Жуков знал, что заправляет банком Гриша Фридман, приятель со студенческих лет, но как-то запросто да чтобы явиться к банкиру на глаза, не приходило в голову. Хватит, в мальцах бегавал по соседям денег взаймы брать, и чувство прошака хорошо знакомо. Жуков внушил себе, что меж ним и Гришей Фридманом, с которым когда-то были не разлей вода, нынче пробился широкий ручей, который весьма трудно перепрыгнуть, чтобы не замочить ног и не изваляться в грязи. Мало ли какая оплошка может случиться, и надо гордость переломить, чтобы не заметить перемены в отношениях. Годы ведь не ставят мостов меж людьми, не наводят переправ, но, увы, рушат их, и даже самое дружеское чувство, если не подливать маслица в огонь, со временем заиливается.

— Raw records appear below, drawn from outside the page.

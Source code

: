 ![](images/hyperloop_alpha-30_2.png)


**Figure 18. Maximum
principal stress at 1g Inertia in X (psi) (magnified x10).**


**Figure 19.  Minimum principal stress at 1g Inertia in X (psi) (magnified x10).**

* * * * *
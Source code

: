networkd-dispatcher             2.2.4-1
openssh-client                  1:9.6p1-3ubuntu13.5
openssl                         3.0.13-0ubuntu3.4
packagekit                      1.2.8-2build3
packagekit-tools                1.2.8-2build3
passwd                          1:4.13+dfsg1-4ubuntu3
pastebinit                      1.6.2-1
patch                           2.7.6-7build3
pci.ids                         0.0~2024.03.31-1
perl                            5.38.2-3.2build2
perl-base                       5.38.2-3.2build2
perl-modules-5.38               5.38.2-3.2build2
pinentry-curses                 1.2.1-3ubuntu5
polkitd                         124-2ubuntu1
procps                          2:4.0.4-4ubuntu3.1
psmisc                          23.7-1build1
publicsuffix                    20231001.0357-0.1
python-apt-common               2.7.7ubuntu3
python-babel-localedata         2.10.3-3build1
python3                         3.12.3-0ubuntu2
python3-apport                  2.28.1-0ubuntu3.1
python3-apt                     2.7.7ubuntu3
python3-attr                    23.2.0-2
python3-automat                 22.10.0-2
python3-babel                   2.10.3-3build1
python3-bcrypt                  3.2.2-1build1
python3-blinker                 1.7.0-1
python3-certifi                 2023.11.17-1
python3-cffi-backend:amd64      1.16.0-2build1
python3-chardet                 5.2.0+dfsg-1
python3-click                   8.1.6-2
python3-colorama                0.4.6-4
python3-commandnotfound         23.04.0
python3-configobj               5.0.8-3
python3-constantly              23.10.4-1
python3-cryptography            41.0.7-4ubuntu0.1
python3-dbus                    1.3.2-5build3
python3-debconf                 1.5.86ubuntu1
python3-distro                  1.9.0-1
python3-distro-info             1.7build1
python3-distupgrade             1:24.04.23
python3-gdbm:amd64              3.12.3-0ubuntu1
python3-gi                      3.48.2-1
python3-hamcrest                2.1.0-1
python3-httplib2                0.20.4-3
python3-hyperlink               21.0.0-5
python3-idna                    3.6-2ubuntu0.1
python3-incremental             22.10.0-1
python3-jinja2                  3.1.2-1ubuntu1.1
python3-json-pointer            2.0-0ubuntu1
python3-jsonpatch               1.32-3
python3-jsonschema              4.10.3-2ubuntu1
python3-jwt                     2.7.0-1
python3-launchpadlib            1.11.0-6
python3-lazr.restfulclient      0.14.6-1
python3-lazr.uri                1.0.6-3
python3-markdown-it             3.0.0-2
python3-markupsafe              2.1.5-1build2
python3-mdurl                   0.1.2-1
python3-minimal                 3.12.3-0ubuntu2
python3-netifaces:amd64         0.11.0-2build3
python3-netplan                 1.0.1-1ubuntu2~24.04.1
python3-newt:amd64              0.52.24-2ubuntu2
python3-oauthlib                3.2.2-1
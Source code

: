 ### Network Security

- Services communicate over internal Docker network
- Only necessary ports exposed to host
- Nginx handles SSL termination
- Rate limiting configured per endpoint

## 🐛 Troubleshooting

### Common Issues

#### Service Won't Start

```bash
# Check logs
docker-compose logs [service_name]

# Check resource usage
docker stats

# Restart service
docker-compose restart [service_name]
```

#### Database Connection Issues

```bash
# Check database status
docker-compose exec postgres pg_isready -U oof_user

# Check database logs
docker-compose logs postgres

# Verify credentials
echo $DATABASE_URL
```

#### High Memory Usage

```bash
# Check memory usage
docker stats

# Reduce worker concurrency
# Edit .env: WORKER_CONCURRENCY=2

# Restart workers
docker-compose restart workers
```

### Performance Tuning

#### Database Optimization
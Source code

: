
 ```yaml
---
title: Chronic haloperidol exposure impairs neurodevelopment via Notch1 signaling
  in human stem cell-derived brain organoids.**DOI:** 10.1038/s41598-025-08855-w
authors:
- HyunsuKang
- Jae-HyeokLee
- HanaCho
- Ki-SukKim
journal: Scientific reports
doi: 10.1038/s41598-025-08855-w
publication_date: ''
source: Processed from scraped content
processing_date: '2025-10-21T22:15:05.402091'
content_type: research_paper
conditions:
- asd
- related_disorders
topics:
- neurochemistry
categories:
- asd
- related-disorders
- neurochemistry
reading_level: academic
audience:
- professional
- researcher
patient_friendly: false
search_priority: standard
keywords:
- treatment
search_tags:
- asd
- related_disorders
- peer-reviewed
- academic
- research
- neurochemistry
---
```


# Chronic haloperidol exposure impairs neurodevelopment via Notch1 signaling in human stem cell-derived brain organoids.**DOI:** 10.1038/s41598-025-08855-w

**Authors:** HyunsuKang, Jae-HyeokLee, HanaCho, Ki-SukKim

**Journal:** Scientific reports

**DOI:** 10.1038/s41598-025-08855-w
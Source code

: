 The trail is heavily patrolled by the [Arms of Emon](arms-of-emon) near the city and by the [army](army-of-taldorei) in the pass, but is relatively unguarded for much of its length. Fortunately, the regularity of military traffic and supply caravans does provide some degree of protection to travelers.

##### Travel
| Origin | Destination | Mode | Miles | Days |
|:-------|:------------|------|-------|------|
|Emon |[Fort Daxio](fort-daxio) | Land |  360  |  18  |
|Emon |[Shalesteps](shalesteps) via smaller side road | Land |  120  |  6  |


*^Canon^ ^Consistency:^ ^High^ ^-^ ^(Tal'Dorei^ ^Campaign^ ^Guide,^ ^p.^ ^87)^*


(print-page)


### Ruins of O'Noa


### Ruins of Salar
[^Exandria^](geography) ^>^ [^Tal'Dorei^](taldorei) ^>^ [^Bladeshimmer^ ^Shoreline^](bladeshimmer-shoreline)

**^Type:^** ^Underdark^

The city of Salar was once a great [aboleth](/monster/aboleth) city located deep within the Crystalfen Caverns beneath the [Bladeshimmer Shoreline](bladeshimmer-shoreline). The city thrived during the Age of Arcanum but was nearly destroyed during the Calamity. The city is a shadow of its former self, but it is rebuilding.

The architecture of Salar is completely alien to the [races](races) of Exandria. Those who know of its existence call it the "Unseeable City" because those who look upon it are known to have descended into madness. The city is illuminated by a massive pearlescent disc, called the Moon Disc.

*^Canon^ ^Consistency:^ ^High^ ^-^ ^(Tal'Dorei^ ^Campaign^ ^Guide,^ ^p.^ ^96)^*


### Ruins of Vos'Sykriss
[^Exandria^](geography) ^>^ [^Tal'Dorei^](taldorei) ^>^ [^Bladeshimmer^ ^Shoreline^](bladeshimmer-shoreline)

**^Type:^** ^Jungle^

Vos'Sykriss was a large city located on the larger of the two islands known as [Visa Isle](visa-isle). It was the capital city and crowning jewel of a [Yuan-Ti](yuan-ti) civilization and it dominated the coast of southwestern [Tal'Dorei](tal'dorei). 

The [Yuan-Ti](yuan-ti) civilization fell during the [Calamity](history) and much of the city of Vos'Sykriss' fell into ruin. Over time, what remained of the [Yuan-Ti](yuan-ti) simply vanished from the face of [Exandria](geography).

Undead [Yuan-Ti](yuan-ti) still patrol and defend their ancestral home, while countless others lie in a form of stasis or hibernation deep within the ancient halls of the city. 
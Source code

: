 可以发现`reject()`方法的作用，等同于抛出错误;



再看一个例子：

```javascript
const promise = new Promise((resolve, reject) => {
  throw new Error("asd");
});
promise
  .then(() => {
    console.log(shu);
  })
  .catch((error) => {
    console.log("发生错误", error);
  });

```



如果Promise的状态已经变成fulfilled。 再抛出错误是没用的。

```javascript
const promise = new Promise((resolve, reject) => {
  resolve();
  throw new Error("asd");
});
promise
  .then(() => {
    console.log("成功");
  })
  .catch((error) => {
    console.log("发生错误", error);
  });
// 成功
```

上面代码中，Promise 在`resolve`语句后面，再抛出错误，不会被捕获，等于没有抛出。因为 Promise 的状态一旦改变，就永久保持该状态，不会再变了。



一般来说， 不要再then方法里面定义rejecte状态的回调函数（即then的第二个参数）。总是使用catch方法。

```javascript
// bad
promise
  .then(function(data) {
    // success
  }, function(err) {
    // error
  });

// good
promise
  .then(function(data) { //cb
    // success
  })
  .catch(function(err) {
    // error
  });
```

«Какой он милый, этот Миша. Он просто обаяшка, какая прелесть. И как говорит, без бумажки, уж не запнется. Наш он, наш человек, и образованный», – шепелявила беззубая бабуля, бывшая учителка, и ее желтые, как слюда, обычно блеклые глаза по-за круглыми очочками источали голубое пронзительное сияние. Старбеня поймала на себе чужой догляд, взглянула на Жукова как на врага; Жуков услышал жалящий укол шпаги куда-то в мозжечок и на мгновение потерял разум. Иль ему почудилось лишь? Побарывая дурноту, он приткнулся к приоткрытой форточке, чтобы хватить свежего воздуха. Но его окатило прогорклой терпкой гарью: внизу ровно, ошалело гундело Садовое кольцо, погребая в своем удушливом тумане всякое доброе чувство.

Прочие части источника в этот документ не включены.